“Healthy living” and “dieting” have become essentially synonymous in most nutrition circles, and this is not completely surprising. From ketogenics and paleolithic dieting to veganism, most popular diets are such because, in every group, there are people who have experienced success.
Great as this success may be, it can also be confusing, and at times even frustrating, when there are so many dietary options linked to their own various degrees of accomplishment. We are all defined by a unique set of dietary needs, but mutually we want the same thing: to see our goals to fruition. That said, what happens when the path splits into 10 equally promising routes?
The key to balance, in this regard, is not as complicated as it seems.
When molding your diet, a good starting point is to pinpoint key similarities between different proven methods. Any successful fat loss program is comprised of two broad components: a constant energy deficit and a sustainable plan for long term results; if these two aspects are missing, you cannot hope to lose fat.
Specifically, many people are unable to find success due to a lack of consistency — regardless of what they are eating day in and day out — and therefore the process boils down to an effective blend of self-awareness (in finding what will work for you, both physically and mentally) and dedication (in seeing that plan through until your goals are achieved).

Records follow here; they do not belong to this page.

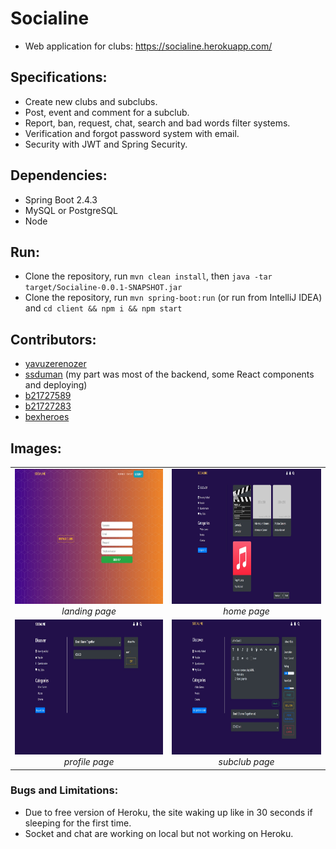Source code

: # Socialine # 
* Web application for clubs: https://socialine.herokuapp.com/
## Specifications: ##
* Create new clubs and subclubs.
* Post, event and comment for a subclub.
* Report, ban, request, chat, search and bad words filter systems.
* Verification and forgot password system with email.
* Security with JWT and Spring Security.
## Dependencies: ##
* Spring Boot 2.4.3
* MySQL or PostgreSQL
* Node
## Run: ##
* Clone the repository, run `mvn clean install`, then `java -tar target/Socialine-0.0.1-SNAPSHOT.jar`
* Clone the repository, run `mvn spring-boot:run` (or run from IntelliJ IDEA) and `cd client && npm i && npm start`
## Contributors: ##
* [yavuzerenozer](https://github.com/yavuzerenozer)
* [ssduman](https://github.com/ssduman) (my part was most of the backend, some React components and deploying)
* [b21727589](https://github.com/b21727589)
* [b21727283](https://github.com/b21727283)
* [bexheroes](https://github.com/bexheroes)
## Images: ##
<table>
    <tr>
        <td align="center">
            <img src="https://github.com/ssduman/socialine/blob/heroku/img/landing.jpg" alt="home-page" width="384" height="216">
            <br />
            <i> landing page </i>
        </td>
        <td align="center">
            <img src="https://github.com/ssduman/socialine/blob/heroku/img/home.jpg" alt="prediction" width="384" height="216">
            <br />
            <i> home page </i>
        </td>
    </tr>
    <tr>
        <td align="center">
            <img src="https://github.com/ssduman/socialine/blob/heroku/img/profile.jpg" alt="home-page" width="384" height="216">
            <br />
            <i> profile page </i>
        </td>
        <td align="center">
            <img src="https://github.com/ssduman/socialine/blob/heroku/img/subclubs.jpg" alt="prediction" width="384" height="216">
            <br />
            <i> subclub page </i>
        </td>
    </tr>
</table>

### Bugs and Limitations: ###
* Due to free version of Heroku, the site waking up like in 30 seconds if sleeping for the first time.
* Socket and chat are working on local but not working on Heroku.
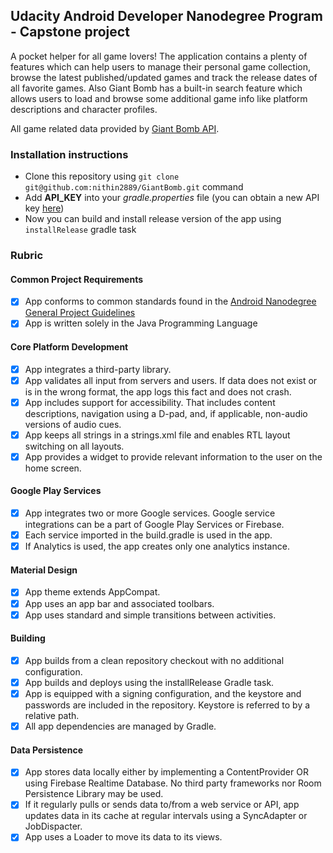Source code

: ## Udacity Android Developer Nanodegree Program - Capstone project

A pocket helper for all game lovers! The application contains a plenty of features which can help users to manage their personal game collection, browse the latest published/updated games and track the release dates of all favorite games. Also Giant Bomb has a built-in search feature which allows users to load and browse some additional game info like platform descriptions and character profiles.

All game related data provided by [Giant Bomb API](https://www.giantbomb.com/api/).

### Installation instructions
* Clone this repository using `git clone git@github.com:nithin2889/GiantBomb.git` command
* Add **API_KEY** into your *gradle.properties* file (you can obtain a new API key [here](https://www.giantbomb.com/api/))
* Now you can build and install release version of the app using `installRelease` gradle task

### Rubric

#### Common Project Requirements
- [x] App conforms to common standards found in the [Android Nanodegree General Project Guidelines](http://udacity.github.io/android-nanodegree-guidelines/core.html)
- [x] App is written solely in the Java Programming Language

#### Core Platform Development
- [x] App integrates a third-party library.
- [x] App validates all input from servers and users. If data does not exist or is in the wrong format, the app logs this fact and does not crash.
- [x] App includes support for accessibility. That includes content descriptions, navigation using a D-pad, and, if applicable, non-audio versions of audio cues.
- [x] App keeps all strings in a strings.xml file and enables RTL layout switching on all layouts.
- [x] App provides a widget to provide relevant information to the user on the home screen.

#### Google Play Services
- [x] App integrates two or more Google services. Google service integrations can be a part of Google Play Services or Firebase.
- [x] Each service imported in the build.gradle is used in the app.
- [x] If Analytics is used, the app creates only one analytics instance.

#### Material Design
- [x] App theme extends AppCompat.
- [x] App uses an app bar and associated toolbars.
- [x] App uses standard and simple transitions between activities.

#### Building
- [x] App builds from a clean repository checkout with no additional configuration.
- [x] App builds and deploys using the installRelease Gradle task.
- [x] App is equipped with a signing configuration, and the keystore and passwords are included in the repository. Keystore is referred to by a relative path.
- [x] All app dependencies are managed by Gradle.

#### Data Persistence
- [x] App stores data locally either by implementing a ContentProvider OR using Firebase Realtime Database. No third party frameworks nor Room Persistence Library may be used.
- [x] If it regularly pulls or sends data to/from a web service or API, app updates data in its cache at regular intervals using a SyncAdapter or JobDispacter.
- [x] App uses a Loader to move its data to its views.
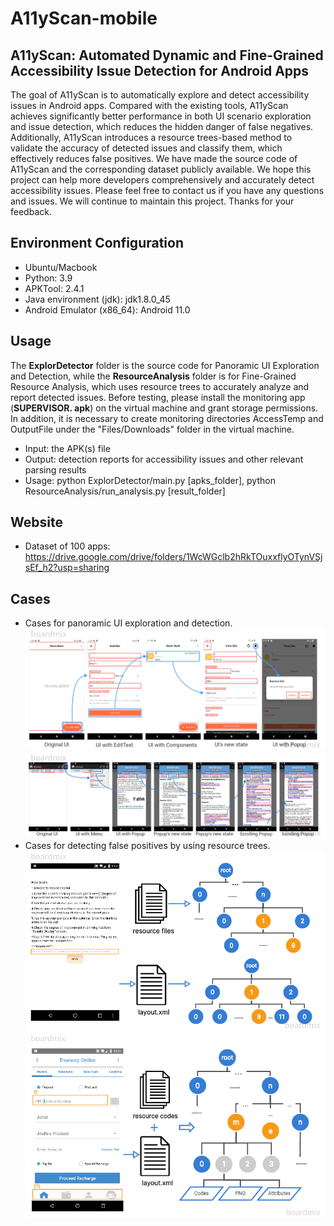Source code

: # A11yScan-mobile
## A11yScan: Automated Dynamic and Fine-Grained Accessibility Issue Detection for Android Apps
The goal of A11yScan is to automatically explore and detect accessibility issues in Android apps. Compared with the existing tools, A11yScan achieves significantly better performance in both UI scenario exploration and issue detection, which reduces the hidden danger of false negatives. Additionally, A11yScan introduces a resource trees-based method to validate the accuracy of detected issues and classify them, which effectively reduces false positives. We have made the source code of A11yScan and the corresponding dataset publicly available. We hope this project can help more developers comprehensively and accurately detect accessibility issues. Please feel free to contact us if you have any questions and issues. We will continue to maintain this project. Thanks for your feedback.

## Environment Configuration
* Ubuntu/Macbook
* Python: 3.9
* APKTool: 2.4.1
* Java environment (jdk): jdk1.8.0_45
* Android Emulator (x86_64): Android 11.0

## Usage
The **ExplorDetector** folder is the source code for Panoramic UI Exploration and Detection, while the **ResourceAnalysis** folder is for Fine-Grained Resource Analysis, which uses resource trees to accurately analyze and report detected issues. Before testing, please install the monitoring app (**SUPERVISOR. apk**) on the virtual machine and grant storage permissions. In addition, it is necessary to create monitoring directories AccessTemp and OutputFile under the "Files/Downloads" folder in the virtual machine.
* Input: the APK(s) file
* Output: detection reports for accessibility issues and other relevant parsing results
* Usage: python ExplorDetector/main.py [apks_folder], python ResourceAnalysis/run_analysis.py [result_folder]

## Website
* Dataset of 100 apps: https://drive.google.com/drive/folders/1WcWGclb2hRkTOuxxflyOTynVSjsEf_h2?usp=sharing

## Cases
* Cases for panoramic UI exploration and detection.
  ![Image text](https://github.com/A11yScan/A11yScan/blob/main/Cases%20for%20panoramic%20UI%20exploration%20and%20detection-com.afoollestad.png)
  ![Image text](https://github.com/A11yScan/A11yScan/blob/main/Cases%20for%20panoramic%20UI%20exploration%20and%20detection-au.com.wall.png)
* Cases for detecting false positives by using resource trees.
  ![Image text](https://github.com/A11yScan/A11yScan/blob/main/Cases%20for%20detecting%20false%20positives%20by%20using%20resource%20trees-UI%20Presentation.png)
  ![Image text](https://github.com/A11yScan/A11yScan/blob/main/Cases%20for%20detecting%20false%20positives%20by%20using%20resource%20trees-Specific%20UI%20Design.png)
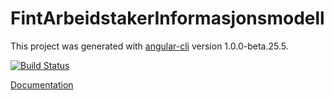 # FintArbeidstakerInformasjonsmodell

This project was generated with [angular-cli](https://github.com/angular/angular-cli) version 1.0.0-beta.25.5.

[![Build Status](https://jenkins.rogfk.no/buildStatus/icon?job=FINTprosjektet/fint-informasjonsmodell-documentation/master)](https://jenkins.rogfk.no/job/FINTprosjektet/job/fint-informasjonsmodell-documentation/job/master/)

[Documentation](https://dokumentasjon.felleskomponent.no/) 
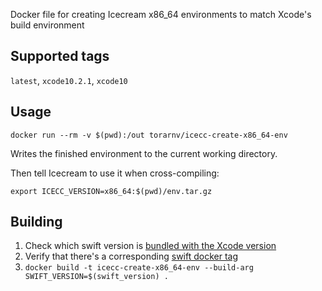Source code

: Docker file for creating Icecream x86_64 environments to match Xcode's build environment

## Supported tags

`latest`, `xcode10.2.1`, `xcode10`

## Usage

`docker run --rm -v $(pwd):/out torarnv/icecc-create-x86_64-env`

Writes the finished environment to the current working directory. 

Then tell Icecream to use it when cross-compiling:

`export ICECC_VERSION=x86_64:$(pwd)/env.tar.gz`

## Building

   1. Check which swift version is [bundled with the Xcode version](https://en.wikipedia.org/wiki/Xcode#Latest_versions)
   2. Verify that there's a corresponding [swift docker tag](https://hub.docker.com/_/swift)
   3. `docker build -t icecc-create-x86_64-env --build-arg SWIFT_VERSION=$(swift_version) .`
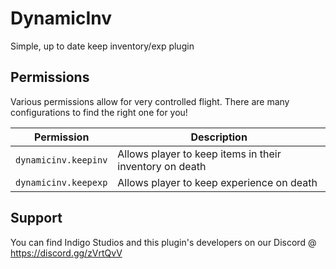 # DynamicInv
Simple, up to date keep inventory/exp plugin

## Permissions
Various permissions allow for very controlled flight. There are many configurations to find the right one for you!

Permission | Description
--- | ---
`dynamicinv.keepinv` | Allows player to keep items in their inventory on death
`dynamicinv.keepexp` | Allows player to keep experience on death

## Support
You can find Indigo Studios and this plugin's developers on our Discord @ https://discord.gg/zVrtQvV
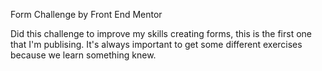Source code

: Form Challenge by Front End Mentor

Did this challenge to improve my skills creating forms, this is the first one that I'm publising.
It's always important to get some different exercises because we learn something knew.


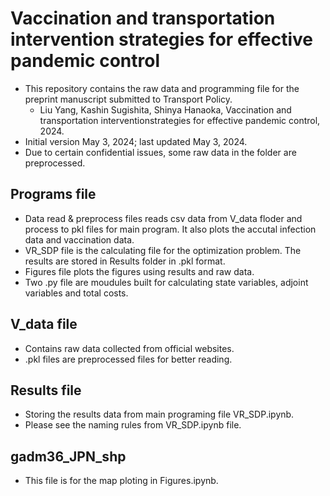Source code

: # Vaccination and transportation intervention strategies for effective pandemic control
- This repository contains the raw data and programming file for the preprint manuscript submitted to Transport Policy.
  - Liu Yang, Kashin Sugishita, Shinya Hanaoka, Vaccination and transportation interventionstrategies for effective pandemic control, 2024.
- Initial version May 3, 2024; last updated May 3, 2024. 
- Due to certain confidential issues, some raw data in the folder are preprocessed.  

## Programs file
- Data read & preprocess files reads csv data from V_data floder and process to pkl files for main program. It also plots the accutal infection data and vaccination data.
- VR_SDP file is the calculating file for the optimization problem. The results are stored in Results folder in .pkl format. 
- Figures file plots the figures using results and raw data.
- Two .py file are moudules built for calculating state variables, adjoint variables and total costs.


## V_data file
- Contains raw data collected from official websites.
- .pkl files are preprocessed files for better reading.

## Results file
- Storing the results data from main programing file VR_SDP.ipynb.
- Please see the naming rules from VR_SDP.ipynb file.

## gadm36_JPN_shp
- This file is for the map ploting in Figures.ipynb.
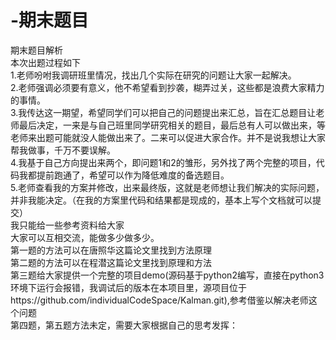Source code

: # -期末题目  
期末题目解析  
本次出题过程如下  
1.老师吩咐我调研班里情况，找出几个实际在研究的问题让大家一起解决。  
2.老师强调必须要有意义，他不希望看到抄袭，糊弄过关，这些都是浪费大家精力的事情。  
3.我传达这一期望，希望同学们可以把自己的问题提出来汇总，旨在汇总题目让老师最后决定，一来是与自己班里同学研究相关的题目，最后总有人可以做出来，等老师来出题可能就没人能做出来了。二来可以促进大家合作。并不是说我想让大家帮我做事，千万不要误解。  
4.我基于自己方向提出来两个，即问题1和2的雏形，另外找了两个完整的项目，代码我都提前跑通了，希望可以作为降低难度的备选题目。  
5.老师查看我的方案并修改，出来最终版，这就是老师想让我们解决的实际问题，并非我能决定。（在我的方案里代码和结果都是现成的，基本上写个文档就可以提交）    
我只能给一些参考资料给大家    
大家可以互相交流，能做多少做多少。  
第一题的方法可以在唐照华这篇论文里找到方法原理  
第二题的方法可以在程潜这篇论文里找到原理和方法  
第三题给大家提供一个完整的项目demo(源码基于python2编写，直接在python3环境下运行会报错，我调试后的版本在本项目里，源项目位于https://github.com/individualCodeSpace/Kalman.git),参考借鉴以解决老师这个问题  
第四题，第五题方法未定，需要大家根据自己的思考发挥：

One way to look at popular diets is to imagine them as different packaging for the same aforementioned energy deficit. Each strategy represents a different way to emphasize macro-based needs stemming from your unique energy output — if you want to maintain muscle mass, for example, you will need to consume enough protein to sustain your physique.
Another approach is to visualize the diet as a vehicle and the energy deficit as the road beneath it; it does not necessarily matter what vehicle you are operating — if the road is not taking you consistently forward, there is an external problem that must be addressed before new vehicles should be considered. You must let the deficit work over time, gradually weaning yourself off food mapping and instead focusing on necessary behavioral alteration.
Remember that every popular diet has recorded instances of both success and failure, and the only blanket solution is to focus on what is sustainable and logical for you.